Neste ponto é crucial que se diga que a provisão de recursos para saúde, seguro desemprego, e outras instituições de bem-estar social, dependem, para seu custeio, da taxa de crescimento da massa salarial que, por sua vez, é função da taxa de emprego da economia. Eis aí uma importante conexão (linkage) entre welfare state e mercado de trabalho.

Vimos que são três as formas de encarar o problema do desemprego, todas elas em função do maior ou menor grau de desmercantilização da força de trabalho. Nos países da social- democracia, as alianças de classe forjaram uma mentalidade favorável ao welfare state, permitindo que os problemas sociais sejam enfrentados com altos índices de desmercantilização do mercado de trabalho. Uma opção que se desdobra numa elevada carga tributária, superior a 50% do PIB. Nos países do corporativismo, a situação aponta uma desmercantilização mitigada, com reflexo nos índices de desemprego e de pobreza urbana crescentes. Nos países do liberalismo, a flexibilização do contrato de trabalho e a derrogação de um acervo de leis de proteção social, resultaram num progressivo aumento da miséria, da marginalidade e da violência urbanas. No Brasil, onde parece vigorar um misto de corporativismo e liberalismo (liberal-corporativismo), a situação tem se agravado de forma assustadora com aumento espantoso da violência urbana.

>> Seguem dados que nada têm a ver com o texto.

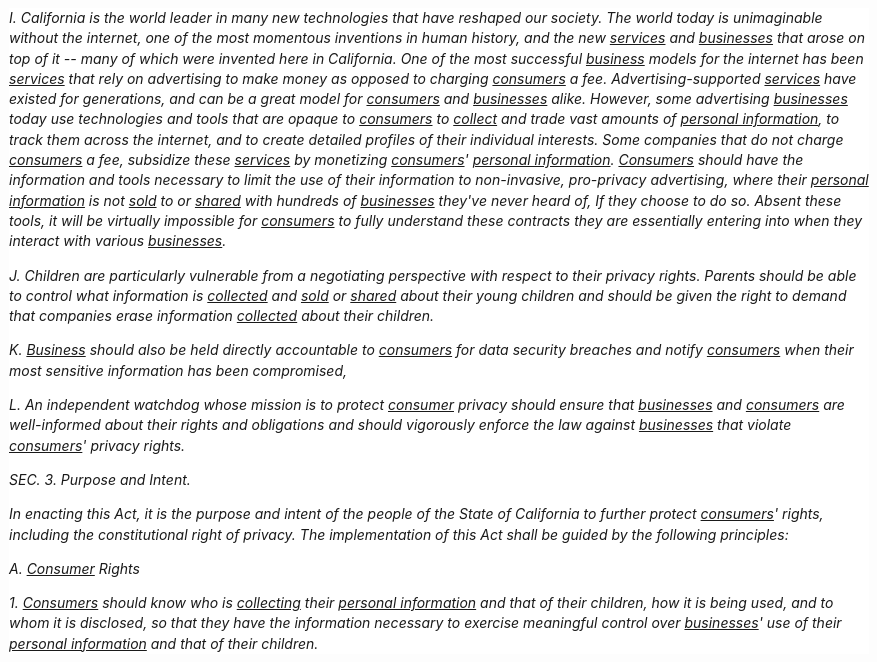 *I. California is the world leader in many new technologies that have
reshaped our society. The world today is unimaginable without the
internet, one of the most momentous inventions in human history, and the
new [services](#1798.140(af)) and [businesses](#1798.140(d)) that arose on top of it \-- many of which
were invented here in California. One of the most successful [business](#1798.140(d))
models for the internet has been [services](#1798.140(af)) that rely on advertising to
make money as opposed to charging [consumers](#1798.140(i)) a fee. Advertising-supported
[services](#1798.140(af)) have existed for generations, and can be a great model for
[consumers](#1798.140(i)) and [businesses](#1798.140(d)) alike. However, some advertising [businesses](#1798.140(d))
today use technologies and tools that are opaque to [consumers](#1798.140(i)) to [collect](#1798.140(f))
and trade vast amounts of [personal information](#1798.140(v)), to track them across the
internet, and to create detailed profiles of their individual interests.
Some companies that do not charge [consumers](#1798.140(i)) a fee, subsidize these
[services](#1798.140(af)) by monetizing [consumers](#1798.140(i))\' [personal information](#1798.140(v)). [Consumers](#1798.140(i))
should have the information and tools necessary to limit the use of
their information to non-invasive, pro-privacy advertising, where their
[personal information](#1798.140(v)) is not [sold](#1798.140(ad)) to or [shared](#1798.140(ah)) with hundreds of
[businesses](#1798.140(d)) they\'ve never heard of, If they choose to do so. Absent
these tools, it will be virtually impossible for [consumers](#1798.140(i)) to fully
understand these contracts they are essentially entering into when they
interact with various [businesses](#1798.140(d)).*

*J. Children are particularly vulnerable from a negotiating perspective
with respect to their privacy rights. Parents should be able to control
what information is [collected](#1798.140(f)) and [sold](#1798.140(ad)) or [shared](#1798.140(ah)) about their young
children and should be given the right to demand that companies erase
information [collected](#1798.140(f)) about their children.*

*K. [Business](#1798.140(d)) should also be held directly accountable to [consumers](#1798.140(i)) for
data security breaches and notify [consumers](#1798.140(i)) when their most sensitive
information has been compromised,*

*L. An independent watchdog whose mission is to protect [consumer](#1798.140(i)) privacy
should ensure that [businesses](#1798.140(d)) and [consumers](#1798.140(i)) are well-informed about
their rights and obligations and should vigorously enforce the law
against [businesses](#1798.140(d)) that violate [consumers](#1798.140(i))\' privacy rights.*

*SEC. 3. Purpose and Intent.*

*In enacting this Act, it is the purpose and intent of the people of the
State of California to further protect [consumers](#1798.140(i))\' rights, including the
constitutional right of privacy. The implementation of this Act shall be
guided by the following principles:*

*A. [Consumer](#1798.140(i)) Rights*

*1. [Consumers](#1798.140(i)) should know who is [collecting](#1798.140(f)) their [personal information](#1798.140(v))
and that of their children, how it is being used, and to whom it is
disclosed, so that they have the information necessary to exercise
meaningful control over [businesses](#1798.140(d))\' use of their [personal information](#1798.140(v))
and that of their children.*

Num esforço de conclusão, podemos afirmar que o desemprego nos países desenvolvidos termina eqüivalendo a um imposto adicional que recai sobre toda a sociedade, com a elevação da carga tributária proporcionalmente ao número médio de desempregados, multiplicado por um salário mínimo médio definido ética e politicamente por amplo acordo das classes sociais. Exemplo dessa abordagem vem da social-democracia escandinava, onde o desemprego é reduzido ao máximo pelos efeitos de sustentação da renda e consumo em padrões de classe média. Nos países do liberalismo, esse salário por ser menor e associado ao estigma do atestado de pobreza, termina favorecendo uma queda no preço da mão-de-obra. Ou seja, como o seguro desemprego tem o valor muito baixo para os padrões do Primeiro Mundo, o mercado de trabalho reage ofertando salários também mais baixos, incentivando, dessa forma, a emergência do emprego precário. Em países como o Brasil, todavia, em que existe um consenso adverso com relação ao problema do desemprego (para alguns ainda uma questão de polícia), o imposto resvala para a informalidade alimentando formas bizarras de geração de renda: flanelinhas, pedintes, rifas, ambulantes, propinas, privatização da segurança pública, etc.

V - Bibliografia

Barro, R. J. & Sala-i-Martin, X,. Economic growth. Mc Graw-Hill, Inc. N.Y. 1995

Esping-Andersen, G. The Three Worlds of Welfare Capitalism. Princeton, Princeton University Press, 1990.

Evans, Peter, "Transnational Linkages and the Economic Role of the State: An analysis of Developing and Industrialized Nations in the Post-World War II Period", in . Evans, P; Rueschemeyer, D e Skocpol, T (orgs), Bringing the State Back in, Cambridge, Cambridge University Press, 1985)

Gourevitch, P. Politics in hard times: comparative responses to international crises. Ithaca, Coarnell University Press, 1986

Katzenstein, P. J. Small states in world markets. Industrial policy in Europe. Cornell University Press, 1985

Krugman, Paul. The age of diminished expectations. MIT press. 1997

Piore, M. J. e Sabel, C. F. The second industrial divide: possibilities for prosperity. New York, Basic Books, 1984

Skocpol, T e Amenta, E. "States and Social Policies", Annual Review of Sociology, vol 12, 1986.